If a record below holds a picture, leave the picture out and copy the rest exactly.

────────

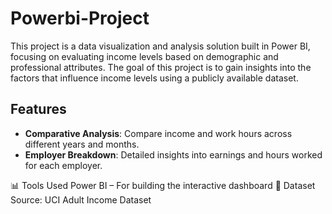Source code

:# Powerbi-Project
This project is a data visualization and analysis solution built in Power BI, focusing on evaluating income levels based on demographic and professional attributes. The goal of this project is to gain insights into the factors that influence income levels using a publicly available dataset.

## Features

- **Comparative Analysis**: Compare income and work hours across different years and months.
- **Employer Breakdown**: Detailed insights into earnings and hours worked for each employer.



📊 Tools Used Power BI – For building the interactive dashboard
📁 Dataset Source: UCI Adult Income Dataset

────────

**SOLUTION BELOW:**
Source code

:# Powerbi-Project
This project is a data visualization and analysis solution built in Power BI, focusing on evaluating income levels based on demographic and professional attributes. The goal of this project is to gain insights into the factors that influence income levels using a publicly available dataset.

## Features

- **Comparative Analysis**: Compare income and work hours across different years and months.
- **Employer Breakdown**: Detailed insights into earnings and hours worked for each employer.



📊 Tools Used Power BI – For building the interactive dashboard
📁 Dataset Source: UCI Adult Income Dataset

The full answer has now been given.